• Available records:
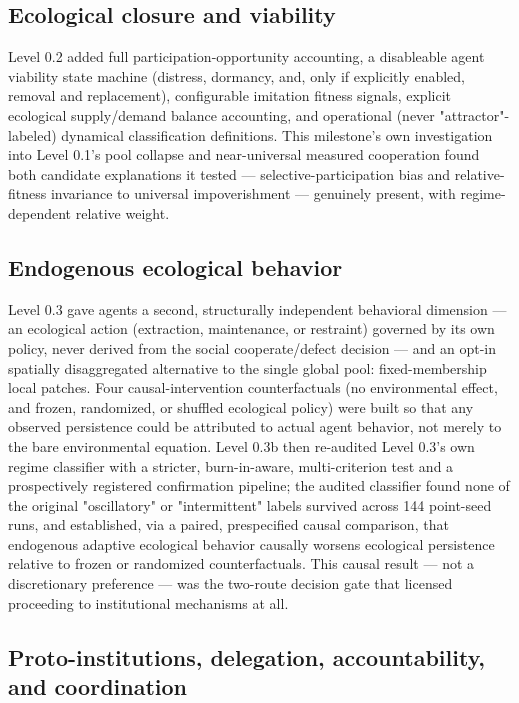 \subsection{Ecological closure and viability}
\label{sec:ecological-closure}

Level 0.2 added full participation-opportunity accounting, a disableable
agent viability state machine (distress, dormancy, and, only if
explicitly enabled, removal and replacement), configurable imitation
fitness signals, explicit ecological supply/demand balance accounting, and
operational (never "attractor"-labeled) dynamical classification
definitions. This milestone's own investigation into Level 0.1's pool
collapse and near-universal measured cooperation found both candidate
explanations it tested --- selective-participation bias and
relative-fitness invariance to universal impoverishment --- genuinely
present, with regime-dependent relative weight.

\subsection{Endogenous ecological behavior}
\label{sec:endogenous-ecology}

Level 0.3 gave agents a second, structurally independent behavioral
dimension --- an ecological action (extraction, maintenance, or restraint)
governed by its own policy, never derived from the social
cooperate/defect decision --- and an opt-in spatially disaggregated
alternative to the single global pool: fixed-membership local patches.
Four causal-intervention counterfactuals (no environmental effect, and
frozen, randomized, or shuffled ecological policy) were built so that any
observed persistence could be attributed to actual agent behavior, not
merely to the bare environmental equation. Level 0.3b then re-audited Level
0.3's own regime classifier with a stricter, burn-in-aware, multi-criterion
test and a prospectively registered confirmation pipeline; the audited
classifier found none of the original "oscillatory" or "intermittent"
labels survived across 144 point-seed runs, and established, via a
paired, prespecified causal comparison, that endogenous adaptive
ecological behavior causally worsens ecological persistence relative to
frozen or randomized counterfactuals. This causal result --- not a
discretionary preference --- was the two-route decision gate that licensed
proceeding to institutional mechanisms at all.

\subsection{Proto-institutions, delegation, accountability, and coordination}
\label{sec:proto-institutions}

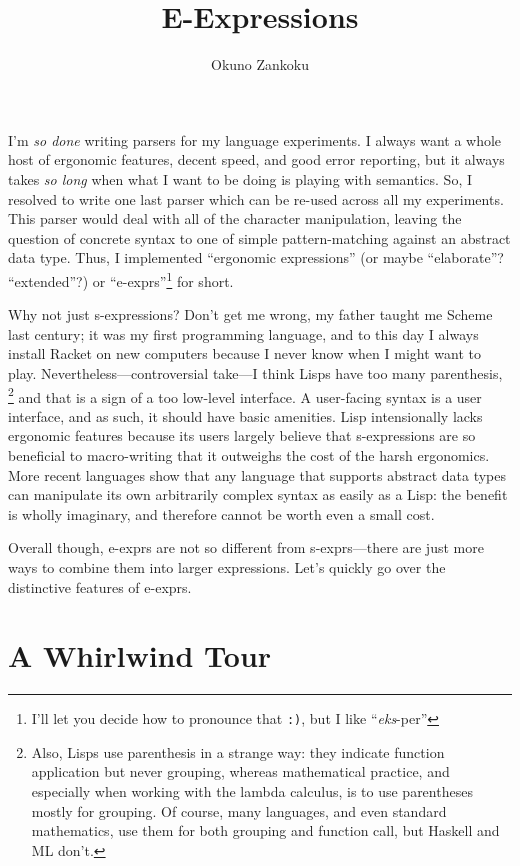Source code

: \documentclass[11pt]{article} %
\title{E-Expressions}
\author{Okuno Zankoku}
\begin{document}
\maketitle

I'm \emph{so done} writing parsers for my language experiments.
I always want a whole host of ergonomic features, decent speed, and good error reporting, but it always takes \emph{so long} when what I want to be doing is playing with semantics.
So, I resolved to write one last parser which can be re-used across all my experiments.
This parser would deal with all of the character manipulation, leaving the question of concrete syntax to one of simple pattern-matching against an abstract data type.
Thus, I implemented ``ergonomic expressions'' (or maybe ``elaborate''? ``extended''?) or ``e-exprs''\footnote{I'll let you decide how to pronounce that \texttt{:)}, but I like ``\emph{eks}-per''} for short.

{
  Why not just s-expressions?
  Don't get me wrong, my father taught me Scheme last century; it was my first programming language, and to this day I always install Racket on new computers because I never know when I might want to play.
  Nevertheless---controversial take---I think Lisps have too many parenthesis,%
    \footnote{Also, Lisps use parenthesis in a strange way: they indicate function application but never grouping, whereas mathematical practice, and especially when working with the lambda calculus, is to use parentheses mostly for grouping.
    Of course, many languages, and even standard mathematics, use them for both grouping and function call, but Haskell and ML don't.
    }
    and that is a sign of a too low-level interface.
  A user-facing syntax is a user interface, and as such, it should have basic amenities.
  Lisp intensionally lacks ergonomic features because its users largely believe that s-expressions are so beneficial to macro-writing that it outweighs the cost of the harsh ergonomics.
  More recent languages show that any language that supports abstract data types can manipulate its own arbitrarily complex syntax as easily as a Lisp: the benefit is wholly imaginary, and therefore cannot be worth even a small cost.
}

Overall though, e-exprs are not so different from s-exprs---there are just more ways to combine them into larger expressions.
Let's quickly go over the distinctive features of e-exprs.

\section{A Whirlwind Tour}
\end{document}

• Task directions: Copy out each line of the entries that holds "frozen".

• Result of the exercise:
frozen, randomized, or shuffled ecological policy) were built so that any
frozen or randomized counterfactuals. This causal result --- not a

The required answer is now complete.